Kobayashi Tetsuro, Maruyama Taro, Shimada Akira, Kasuga Akira, Kanatsuka Azuma, Takei Izumi, Tanaka Shoichiro, Yokoyama Junichi
Department of Endocrinology and Metabolism, Toranomon Hospital, Okinaka Memorial Institute for Medical Research, Tokyo, 105-8470, Japan.
Ann N Y Acad Sci. 2002 Apr;958:117-30. doi: 10.1111/j.1749-6632.2002.tb02954.x.

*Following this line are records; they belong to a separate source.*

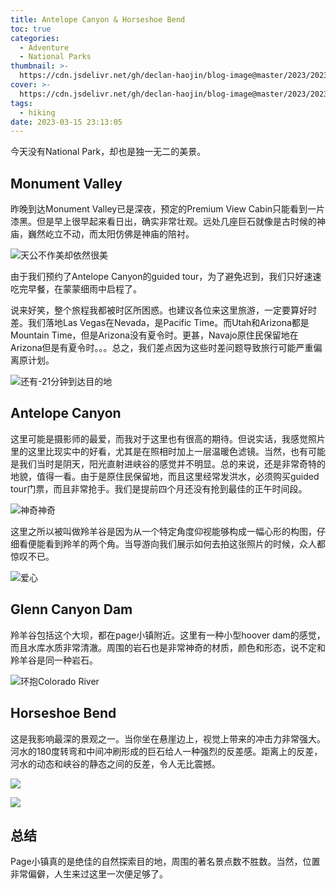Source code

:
 ```yaml
---
title: Antelope Canyon & Horseshoe Bend
toc: true
categories:
  - Adventure
  - National Parks
thumbnail: >-
  https://cdn.jsdelivr.net/gh/declan-haojin/blog-image@master/2023/202303260328089.webp
cover: >-
  https://cdn.jsdelivr.net/gh/declan-haojin/blog-image@master/2023/202303260328089.webp
tags:
  - hiking
date: 2023-03-15 23:13:05
---
```


今天没有National Park，却也是独一无二的美景。



## Monument Valley

昨晚到达Monument Valley已是深夜，预定的Premium View Cabin只能看到一片漆黑。但是早上很早起来看日出，确实非常壮观。远处几座巨石就像是古时候的神庙，巍然屹立不动，而太阳仿佛是神庙的陪衬。

![天公不作美却依然很美](https://cdn.jsdelivr.net/gh/declan-haojin/blog-image@master/2023/202303260332501.webp)

由于我们预约了Antelope Canyon的guided tour，为了避免迟到，我们只好速速吃完早餐，在蒙蒙细雨中启程了。

说来好笑，整个旅程我都被时区所困惑。也建议各位来这里旅游，一定要算好时差。我们落地Las Vegas在Nevada，是Pacific Time。而Utah和Arizona都是Mountain Time，但是Arizona没有夏令时。更甚，Navajo原住民保留地在Arizona但是有夏令时。。。总之，我们差点因为这些时差问题导致旅行可能严重偏离原计划。

![还有-21分钟到达目的地](https://cdn.jsdelivr.net/gh/declan-haojin/blog-image@master/2023/202303260337254.webp)

## Antelope Canyon

这里可能是摄影师的最爱，而我对于这里也有很高的期待。但说实话，我感觉照片里的这里比现实中的好看，尤其是在照相时加上一层温暖色滤镜。当然，也有可能是我们当时是阴天，阳光直射进峡谷的感觉并不明显。总的来说，还是非常奇特的地貌，值得一看。由于是原住民保留地，而且这里经常发洪水，必须购买guided tour门票，而且非常抢手。我们是提前四个月还没有抢到最佳的正午时间段。

![神奇神奇](https:/cdn.jsdelivr.net/gh/declan-haojin/blog-image@master/2023/202303260350154.webp)

这里之所以被叫做羚羊谷是因为从一个特定角度仰视能够构成一幅心形的构图，仔细看便能看到羚羊的两个角。当导游向我们展示如何去拍这张照片的时候，众人都惊叹不已。

![爱心](https://cdn.jsdelivr.net/gh/declan-haojin/blog-image@master/2023/202303260342642.webp)

## Glenn Canyon Dam

羚羊谷包括这个大坝，都在page小镇附近。这里有一种小型hoover dam的感觉，而且水库水质非常清澈。周围的岩石也是非常神奇的材质，颜色和形态，说不定和羚羊谷是同一种岩石。

![环抱Colorado River](https://cdn.jsdelivr.net/gh/declan-haojin/blog-image@master/2023/202303260345660.webp)

## Horseshoe Bend

这是我影响最深的景观之一。当你坐在悬崖边上，视觉上带来的冲击力非常强大。河水的180度转弯和中间冲刷形成的巨石给人一种强烈的反差感。距离上的反差，河水的动态和峡谷的静态之间的反差，令人无比震撼。

![](https://cdn.jsdelivr.net/gh/declan-haojin/blog-image@master/2023/202303260346885.webp)

![](https://cdn.jsdelivr.net/gh/declan-haojin/blog-image@master/2023/202303260353048.webp)

## 总结

Page小镇真的是绝佳的自然探索目的地，周围的著名景点数不胜数。当然，位置非常偏僻，人生来过这里一次便足够了。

Slowly progressive insulin-dependent (type 1) diabetes mellitus (SPIDDM) is characterized by (1) late age of onset, with initial features of NIDDM and subsequent progression to insulin-dependent stage; (2) high predictive value of autoantibodies against glutamic acid decarboxylase (GADAb) and islet cell antibodies (ICA) for progression of beta cell failure; (3) less predominant T cell response, which may attack and eventually destroy beta-cells in affected pancreas. These findings may suggest a rationale for intervention to prevent slowly progressive beta cell dysfunction in this type of diabetes. We identified three independent risk factors for progression of beta cell failure in SPIDDM: (1) sulfonylurea treatment; (2) ICA-positive periods; and (3) initial body weight. We hypothesized that removal of the risk factors for further progression of beta cell dysfunction will have beneficial effects on intervention strategy in treating SPIDDM. In our pilot study, we used a small dose of insulin instead of sulfonylurea in the early stage of treatment of patients with SPIDDM. Insulin-treated SPIDDM patients had a sustained C peptide response (CPR), while most of sulfonylurea-treated patients progressed to an insulin-dependent state. We organized a randomized multicenter clinical trial to study early treatment to prevent the progression of beta cell dysfunction in SPIDDM (the Tokyo Study). It was demonstrated that early intervention with insulin therapy is an effective treatment modality in the early stage of SPIDDM patients who had preserved beta cell function at entry (integrated value of serum C peptide values at 0, 30, 60, 90, and 120 minutes; Sigma CPR >or= 10 ng/mL) and high GADAb (>10 U/mL). Preventive insulin treatment was ineffective in the patients who had diminished insulin reserve at entry (Sigma CPR < 10 ng/mL). Insulin intervention to preserve beta cell dysfunction in SPIDDM is effective and safe in patients with preserved beta cell function and high GADAb titers at the initiation of insulin.
缓慢进展型胰岛素依赖型(1型)糖尿病(SPIDDM)的特征为:(1)发病年龄较晚,起初具有非胰岛素依赖型糖尿病的特征,随后进展至胰岛素依赖阶段;(2)谷氨酸脱羧酶自身抗体(GADAb)和胰岛细胞抗体(ICA)对β细胞功能衰竭进展具有较高预测价值;(3)T细胞反应不占主导,可能攻击并最终破坏受累胰腺中的β细胞。这些发现可能为干预以预防此类糖尿病中缓慢进展的β细胞功能障碍提供了理论依据。我们确定了SPIDDM中β细胞功能衰竭进展的三个独立危险因素:(1)磺脲类药物治疗;(2)ICA阳性期;(3)初始体重。我们假设消除β细胞功能障碍进一步进展的危险因素将对SPIDDM的干预策略产生有益影响。在我们的初步研究中,我们在SPIDDM患者治疗早期使用小剂量胰岛素而非磺脲类药物。胰岛素治疗的SPIDDM患者具有持续的C肽反应(CPR),而大多数磺脲类药物治疗的患者进展至胰岛素依赖状态。我们组织了一项随机多中心临床试验,以研究早期治疗预防SPIDDM中β细胞功能障碍的进展(东京研究)。结果表明,对于入组时β细胞功能尚存(0、30、60、90和120分钟时血清C肽值的积分值;Sigma CPR≥10 ng/mL)且GADAb较高(>10 U/mL)的SPIDDM患者,早期胰岛素治疗干预是一种有效的治疗方式。预防性胰岛素治疗对入组时胰岛素储备减少(Sigma CPR<10 ng/mL)的患者无效。在胰岛素起始治疗时β细胞功能尚存且GADAb滴度较高的患者中,胰岛素干预以保留SPIDDM中的β细胞功能是有效且安全的。